Wednesday, July 01, 2009
Classic card of the week
Frank Viola, 1991 Score Dream Team
Here is a picture of Frank Viola wearing a black turtleneck and holding up an apple. For further explanation, let’s head to the back of the card:
Frank was “Sweet Music” to the Mets in ’90.
Frank Viola’s nickname was Sweet Music because his last name, Viola, is also the name of a bowed string musical instrument that is part of the violin family. Therefore, many considered the manner in which he pitched to be, metaphorically speaking, as sweet as the music generated from the instrument that bore his name. Hence, an apple.
Throwing what many consider to be the best changeup in the game, he won his first seven decisions and ended up a 20-game winner for the second time in three years.

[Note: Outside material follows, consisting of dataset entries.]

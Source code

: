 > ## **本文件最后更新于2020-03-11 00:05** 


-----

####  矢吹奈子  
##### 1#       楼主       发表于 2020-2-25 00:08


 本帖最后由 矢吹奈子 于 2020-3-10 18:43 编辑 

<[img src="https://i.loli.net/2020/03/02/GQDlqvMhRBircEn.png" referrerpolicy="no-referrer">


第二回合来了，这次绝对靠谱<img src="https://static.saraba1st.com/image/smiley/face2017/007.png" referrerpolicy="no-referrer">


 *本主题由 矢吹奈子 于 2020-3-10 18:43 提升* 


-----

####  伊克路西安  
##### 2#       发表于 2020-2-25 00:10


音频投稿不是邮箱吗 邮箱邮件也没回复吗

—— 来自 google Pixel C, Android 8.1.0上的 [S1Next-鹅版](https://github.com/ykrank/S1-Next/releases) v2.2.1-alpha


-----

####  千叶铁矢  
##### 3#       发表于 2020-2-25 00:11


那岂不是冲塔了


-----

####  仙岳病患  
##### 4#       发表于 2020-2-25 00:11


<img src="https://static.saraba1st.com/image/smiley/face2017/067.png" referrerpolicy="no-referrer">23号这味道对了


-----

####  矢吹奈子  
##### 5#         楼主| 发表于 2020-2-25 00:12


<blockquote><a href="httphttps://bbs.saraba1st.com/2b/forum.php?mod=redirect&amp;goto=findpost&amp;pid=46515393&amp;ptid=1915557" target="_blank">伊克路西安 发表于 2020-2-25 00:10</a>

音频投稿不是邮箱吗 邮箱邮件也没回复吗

Changeup is code for apple.
A happy man with a lot of little kid in him
Frank Viola was –- and hey, knowing Frank Viola, which I don’t, probably still is -– a happy fella, which is good to know. This, unfortunately, did not stop Chris Hansen from confronting Frank Viola after misreading that last sentence. Also, apples!
Frank delivers every pitch the same way so that a batter doesn’t know whether he’s getting a fastball, changeup, or curve.
This is an attribute of pitching that is exclusive to Frank Viola, and thus, warrants mentioning. Other major league pitchers at the time were often victims of their own inability to repeat their delivery regardless of the pitch being thrown. For example, Dave Righetti would twist his left nipple before throwing a changeup. Dennis Rasmussen would wear his hat to the side when he was about to throw a curveball. And Viola’s own teammate, Ron Darling, was known to involuntarily yell out “fastball a’ comin’!” before throwing his two-seamer.
The point is this: Even when Frank Viola was pitching an apple instead of a baseball, you would never know it by his delivery. That is why he was so good. That is why he was on the Dream Team. He was also a painter.
"He's an artist," said Tiger manager Sparky Anderson, "I enjoy watching him work."
Frank Viola, as a metaphor: musical instrument, third-grade boy, artist, thrower of fruit.
Did you know?
Frank originally caught the eyes of scouts while pitching for the Long Island Sprockets.